The BT-50 XTR models also come with tubular side steps, auto dimming mirrors, rain sensing wipers and auto on / off headlamps.

Out back, side walls and tailgate of the cargo box have double-wall cross-sections and contoured outer panels, creating a strong, chiselled look without compromising cargo capacity.

The Freestyle Cab, which is Mazda-speak for crew cab, is basically a two-seater with room in the back only for incidental passengers, such is the basic furniture and limited space.

Two rear seats are more like a shelf with thin cushions and backs at right angles, pushing the occupants into an abrupt upright position. There is limited legroom too. Any more space back there would have meant losing cargo capacity in the tray.

Forward-hinged front doors and rear-hinged rear access panels leave a 1408 mm wide opening that allows people to get in and out of the front and rear seats easily.
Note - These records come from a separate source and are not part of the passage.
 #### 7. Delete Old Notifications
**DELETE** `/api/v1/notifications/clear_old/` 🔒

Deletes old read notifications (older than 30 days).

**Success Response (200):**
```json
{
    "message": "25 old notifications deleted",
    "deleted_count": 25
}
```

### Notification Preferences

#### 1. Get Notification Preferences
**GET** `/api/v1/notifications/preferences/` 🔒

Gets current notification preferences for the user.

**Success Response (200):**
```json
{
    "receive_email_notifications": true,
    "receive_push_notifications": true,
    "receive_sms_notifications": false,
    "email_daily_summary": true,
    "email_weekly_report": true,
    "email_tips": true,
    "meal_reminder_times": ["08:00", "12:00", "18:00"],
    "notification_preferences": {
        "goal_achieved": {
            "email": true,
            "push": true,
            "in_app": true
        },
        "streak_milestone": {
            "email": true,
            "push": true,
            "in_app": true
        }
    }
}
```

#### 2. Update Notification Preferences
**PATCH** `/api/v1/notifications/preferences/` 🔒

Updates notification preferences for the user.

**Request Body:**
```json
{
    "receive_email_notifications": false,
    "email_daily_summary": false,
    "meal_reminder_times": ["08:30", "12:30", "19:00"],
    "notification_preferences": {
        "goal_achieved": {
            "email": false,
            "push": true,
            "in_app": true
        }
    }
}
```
The rear access panels open to approximately 90 degrees, making it easy to lift cargo in and out of the rear seating area.


A new infotainment display makes its debut on Mazda BT-50. It’s standard on the XTR and GT models. The 7.8-inch high definition screen gives access to satellite navigation, HEMA maps are also available as a factory option. There are Bluetooth and iPod connections.
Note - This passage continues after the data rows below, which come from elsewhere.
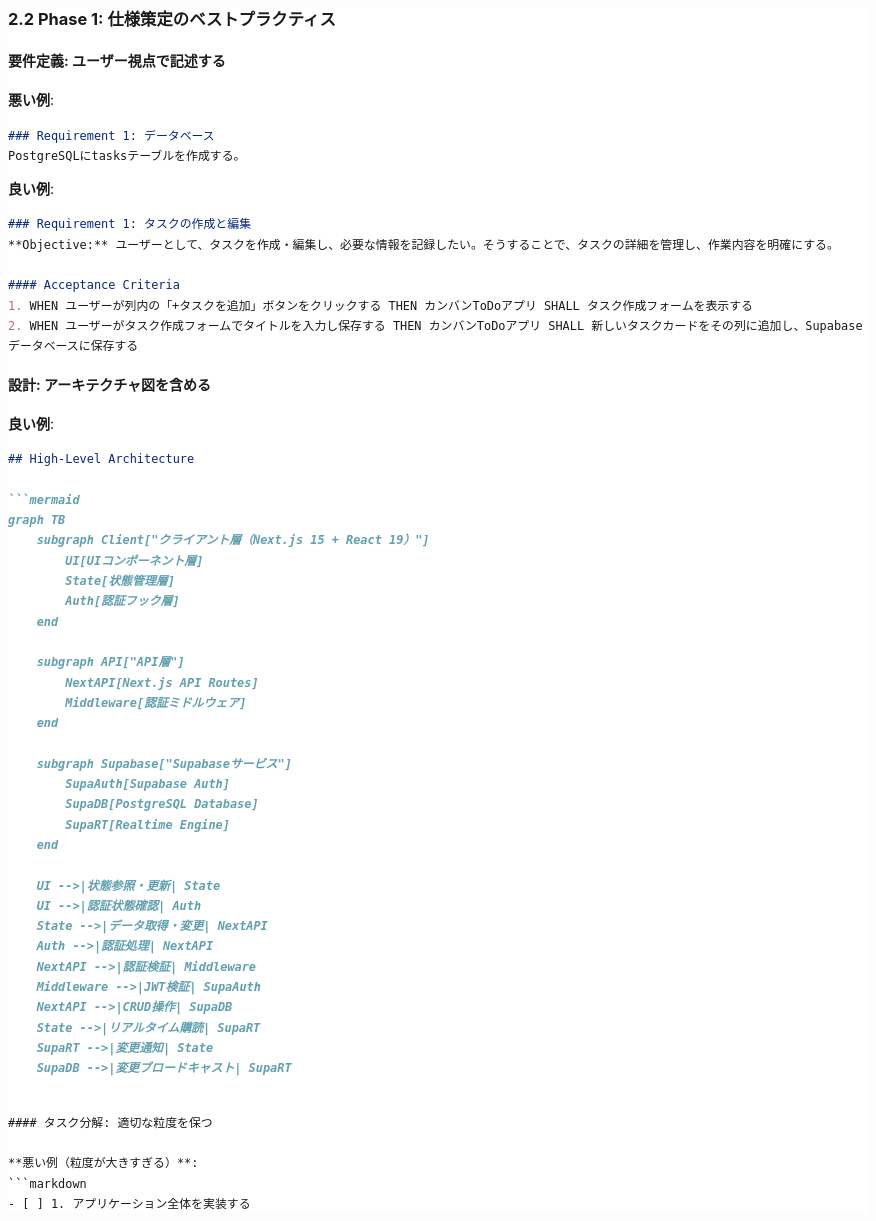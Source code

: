 
### 2.2 Phase 1: 仕様策定のベストプラクティス

#### 要件定義: ユーザー視点で記述する

**悪い例**:
```markdown
### Requirement 1: データベース
PostgreSQLにtasksテーブルを作成する。
```

**良い例**:
```markdown
### Requirement 1: タスクの作成と編集
**Objective:** ユーザーとして、タスクを作成・編集し、必要な情報を記録したい。そうすることで、タスクの詳細を管理し、作業内容を明確にする。

#### Acceptance Criteria
1. WHEN ユーザーが列内の「+タスクを追加」ボタンをクリックする THEN カンバンToDoアプリ SHALL タスク作成フォームを表示する
2. WHEN ユーザーがタスク作成フォームでタイトルを入力し保存する THEN カンバンToDoアプリ SHALL 新しいタスクカードをその列に追加し、Supabaseデータベースに保存する
```

#### 設計: アーキテクチャ図を含める

**良い例**:
```markdown
## High-Level Architecture

```mermaid
graph TB
    subgraph Client["クライアント層（Next.js 15 + React 19）"]
        UI[UIコンポーネント層]
        State[状態管理層]
        Auth[認証フック層]
    end

    subgraph API["API層"]
        NextAPI[Next.js API Routes]
        Middleware[認証ミドルウェア]
    end

    subgraph Supabase["Supabaseサービス"]
        SupaAuth[Supabase Auth]
        SupaDB[PostgreSQL Database]
        SupaRT[Realtime Engine]
    end

    UI -->|状態参照・更新| State
    UI -->|認証状態確認| Auth
    State -->|データ取得・変更| NextAPI
    Auth -->|認証処理| NextAPI
    NextAPI -->|認証検証| Middleware
    Middleware -->|JWT検証| SupaAuth
    NextAPI -->|CRUD操作| SupaDB
    State -->|リアルタイム購読| SupaRT
    SupaRT -->|変更通知| State
    SupaDB -->|変更ブロードキャスト| SupaRT
```
```

#### タスク分解: 適切な粒度を保つ

**悪い例（粒度が大きすぎる）**:
```markdown
- [ ] 1. アプリケーション全体を実装する
```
However, the angle of the screen makes it almost impossible to read when bright external light reflects off the surface. Not the best in the Sunshine State where I live. And potentially dangerous as silly drivers take their eyes off the road and squint to try and read it.
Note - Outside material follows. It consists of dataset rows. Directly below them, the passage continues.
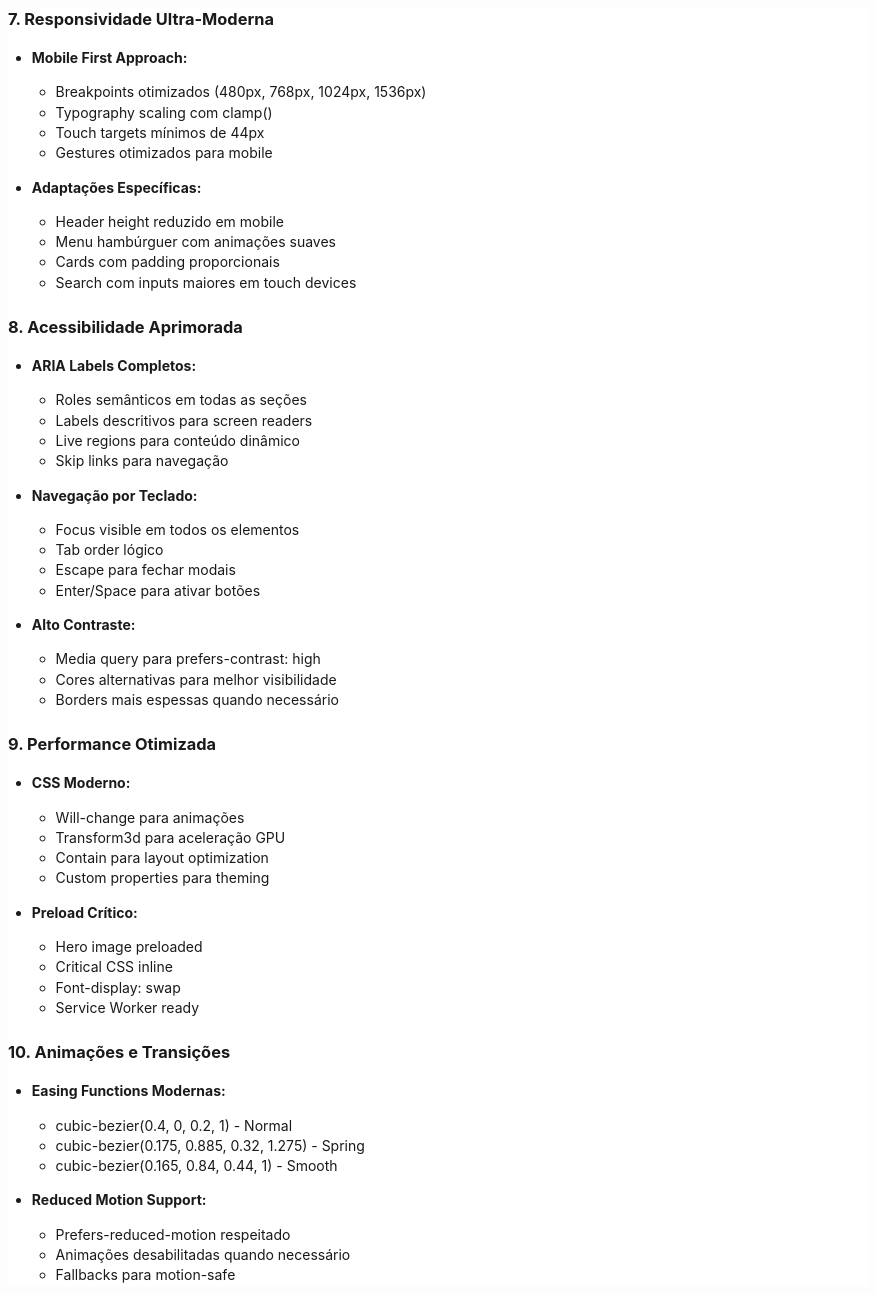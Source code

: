 ### 7. **Responsividade Ultra-Moderna**
- **Mobile First Approach:**
  - Breakpoints otimizados (480px, 768px, 1024px, 1536px)
  - Typography scaling com clamp()
  - Touch targets mínimos de 44px
  - Gestures otimizados para mobile

- **Adaptações Específicas:**
  - Header height reduzido em mobile
  - Menu hambúrguer com animações suaves
  - Cards com padding proporcionais
  - Search com inputs maiores em touch devices

### 8. **Acessibilidade Aprimorada**
- **ARIA Labels Completos:**
  - Roles semânticos em todas as seções
  - Labels descritivos para screen readers
  - Live regions para conteúdo dinâmico
  - Skip links para navegação

- **Navegação por Teclado:**
  - Focus visible em todos os elementos
  - Tab order lógico
  - Escape para fechar modais
  - Enter/Space para ativar botões

- **Alto Contraste:**
  - Media query para prefers-contrast: high
  - Cores alternativas para melhor visibilidade
  - Borders mais espessas quando necessário

### 9. **Performance Otimizada**
- **CSS Moderno:**
  - Will-change para animações
  - Transform3d para aceleração GPU
  - Contain para layout optimization
  - Custom properties para theming

- **Preload Crítico:**
  - Hero image preloaded
  - Critical CSS inline
  - Font-display: swap
  - Service Worker ready

### 10. **Animações e Transições**
- **Easing Functions Modernas:**
  - cubic-bezier(0.4, 0, 0.2, 1) - Normal
  - cubic-bezier(0.175, 0.885, 0.32, 1.275) - Spring
  - cubic-bezier(0.165, 0.84, 0.44, 1) - Smooth

- **Reduced Motion Support:**
  - Prefers-reduced-motion respeitado
  - Animações desabilitadas quando necessário
  - Fallbacks para motion-safe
The reverse camera view is projected onto the left side of the rear-view mirror above the windscreen. Once again it can be difficult to distinguish in certain light conditions.

On the bright side (sorry!), the driver’s side of the instrument panel is centred on a compact meter hood and is deeply contoured. No problems reading the info here.

The 3.2-litre diesel engine has an inline five-cylinder configuration, it has four valves per cylinder, an intercooled turbocharger, and common-rail direct injection. It produces maximum power of 147 kW at 3000 rpm and peak torque of 470 Nm between 1750 and 2500 rpm.

The six-speed automatic transmission has ratios with a wide spread.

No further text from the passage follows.